Ozonation of dimethyl phthalate catalyzed by highly active Cu_xO-Fe₃O₄ nanoparticles prepared with zero-valent iron as the innovative precursor

Heterogeneous catalytic ozonation provides a promising alternative in the degradation of recalcitrant contaminants. Cu_xO-Fe₃O₄ nanoparticles (Cu_xFeO NPs, both Cu(I) and Cu(II) were contained, about 70 nm) were creatively synthesized using Fe(0) as the precursor and subsequently employed as the ozonation catalyst for dimethyl phthalate (DMP) degradation. Results showed that DMP degradation by O₃/Cu_xFeO was significantly faster than those ozonation catalyzed by CuO, Fe₃O₄, or mixture of CuO and Fe₃O₄ (1:1 M ratio), which was ascribed to the unique Cu_xFeO NPs that composed of abundant structural Cu(I) (≡Cu(I)). It was among the first revealing the synergistic effect between ≡Cu(I) and surface lattice oxygen (O^2-) in HO· generation, resulting in rapid DMP degradation kinetics and high mineralization efficiency.
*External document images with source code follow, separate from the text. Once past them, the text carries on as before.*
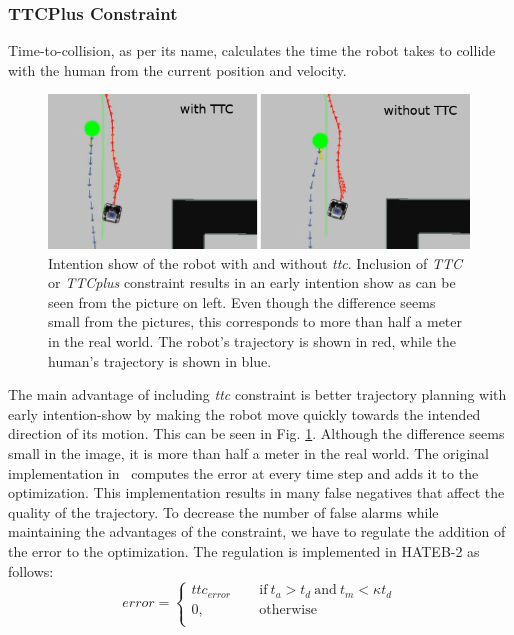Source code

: \subsubsection{TTCPlus Constraint}
Time-to-collision, as per its name, calculates the time the robot takes to collide with the human from the current position and velocity. 
\begin{figure}[!h]
\centering
\includegraphics[width=0.9\columnwidth]{images/chapter3/ttc_importance_updated.png}
\caption{Intention show of the robot with and without \textit{\acrshort{ttc}}. Inclusion of \textit{TTC} or \textit{TTCplus} constraint results in an early intention show as can be seen from the picture on left. Even though the difference seems small from the pictures, this corresponds to more than half a meter in the real world. The robot's trajectory is shown in red, while the human's trajectory is shown in blue.}
\label{ttc_imp}
\end{figure}
The main advantage of including \textit{\acrshort{ttc}} constraint is better trajectory planning with early intention-show by making the robot move quickly towards the intended direction of its motion. This can be seen in Fig.  \ref{ttc_imp}. Although the difference seems small in the image, it is more than half a meter in the real world. The original implementation in~\cite{khambhaita2017viewing} computes the error at every time step and adds it to the optimization. This implementation results in many false negatives that affect the quality of the trajectory. To decrease the number of false alarms while maintaining the advantages of the constraint, we have to regulate the addition of the error to the optimization. The regulation is implemented in HATEB-2 as follows: 
\begin{equation}
error = 
     \begin{cases}
       ttc_{error}\ &\quad\text{if} \ t_a > t_d\ \text{and}\ t_m < \kappa t_d\\
       0,&\quad\text{otherwise}\\
     \end{cases}
     \label{ttc_eq}
\end{equation}
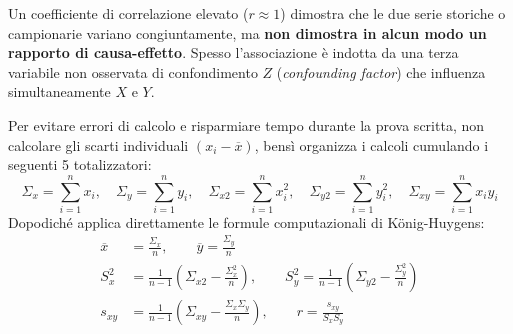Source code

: \begin{esame}
Un coefficiente di correlazione elevato ($r \approx 1$) dimostra che le due serie storiche o campionarie variano congiuntamente, ma \textbf{non dimostra in alcun modo un rapporto di causa-effetto}. Spesso l'associazione è indotta da una terza variabile non osservata di confondimento $Z$ (\emph{confounding factor}) che influenza simultaneamente $X$ e $Y$.
\end{esame}

\begin{metodo}
Per evitare errori di calcolo e risparmiare tempo durante la prova scritta, non calcolare gli scarti individuali $(x_i - \overline{x})$, bensì organizza i calcoli cumulando i seguenti 5 totalizzatori:
\begin{equation}
\Sigma_x = \sum_{i=1}^n x_i, \quad \Sigma_y = \sum_{i=1}^n y_i, \quad \Sigma_{x2} = \sum_{i=1}^n x_i^2, \quad \Sigma_{y2} = \sum_{i=1}^n y_i^2, \quad \Sigma_{xy} = \sum_{i=1}^n x_i y_i
\end{equation}
Dopodiché applica direttamente le formule computazionali di König-Huygens:
\begin{align}
\overline{x} &= \frac{\Sigma_x}{n}, \qquad \overline{y} = \frac{\Sigma_y}{n} \\
S_x^2 &= \frac{1}{n-1}\left(\Sigma_{x2} - \frac{\Sigma_x^2}{n}\right), \qquad S_y^2 = \frac{1}{n-1}\left(\Sigma_{y2} - \frac{\Sigma_y^2}{n}\right) \\
s_{xy} &= \frac{1}{n-1}\left(\Sigma_{xy} - \frac{\Sigma_x \Sigma_y}{n}\right), \qquad r = \frac{s_{xy}}{S_x S_y}
\end{align}
\end{metodo}
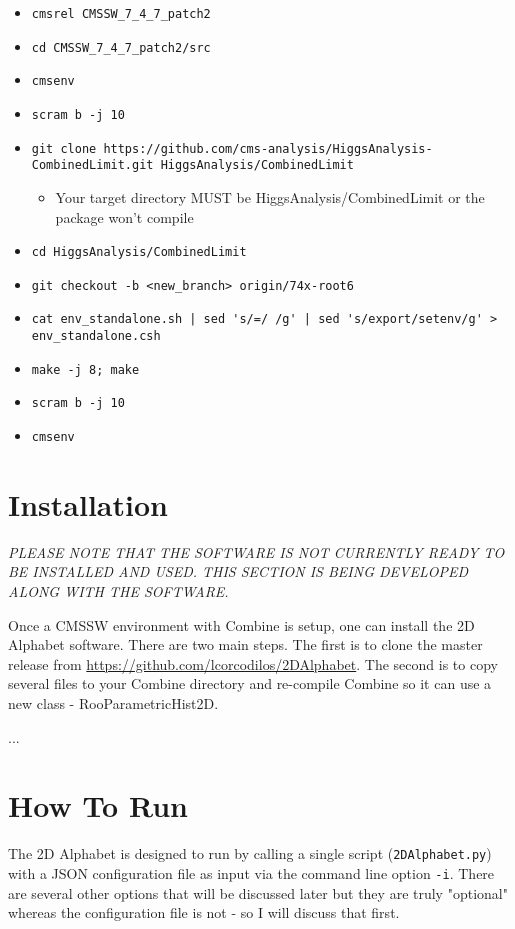 \documentclass[letter]{article}
\begin{document}
    \begin{itemize}
        \item \verb"cmsrel CMSSW_7_4_7_patch2"
        \item \verb"cd CMSSW_7_4_7_patch2/src"
        \item \verb"cmsenv"
        \item \verb"scram b -j 10"
        \item \verb"git clone https://github.com/cms-analysis/HiggsAnalysis-CombinedLimit.git HiggsAnalysis/CombinedLimit"
        \begin{itemize}
            \item Your target directory MUST be HiggsAnalysis/CombinedLimit or the package won't compile
        \end{itemize}
        \item \verb"cd HiggsAnalysis/CombinedLimit"
        \item \verb"git checkout -b <new_branch> origin/74x-root6"
        \item \verb"cat env_standalone.sh | sed 's/=/ /g' | sed 's/export/setenv/g' > env_standalone.csh"
        \item \verb"make -j 8; make"
        \item \verb"scram b -j 10"
        \item \verb"cmsenv"
    \end{itemize}

\section{Installation}
    \textit{PLEASE NOTE THAT THE SOFTWARE IS NOT CURRENTLY READY TO BE INSTALLED AND USED. THIS SECTION IS BEING DEVELOPED ALONG WITH THE SOFTWARE.}

    Once a CMSSW environment with Combine is setup, one can install the 2D Alphabet software. There are two main steps. The first is to clone the master release from \url{https://github.com/lcorcodilos/2DAlphabet}. The second is to copy several files to your Combine directory and re-compile Combine so it can use a new class - RooParametricHist2D.

    ...

\section{How To Run}
    The 2D Alphabet is designed to run by calling a single script (\verb"2DAlphabet.py") with a JSON configuration file as input via the command line option \verb"-i". There are several other options that will be discussed later but they are truly "optional" whereas the configuration file is not - so I will discuss that first.
\end{document}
Besides the generation of ≡Cu(I), galvanic corrosion between Fe(0) and Cu(II) also generated structural Fe(II), which could reduce the ≡Cu(II) back to ≡Cu(I), thus compensating the electron loss of ≡Cu(I) and finally obtaining a high-efficiency cycling between ≡Cu(II) and ≡Cu(I). The DMP degradation pathway was introduced based on the intermediates detected. By regulating the (re)-generation of low-valent metal (≡Cu(I)), this study provides an innovative strategy to significantly promote the generation of HO· in catalytic ozonation, which might be promising for advanced wastewater treatment.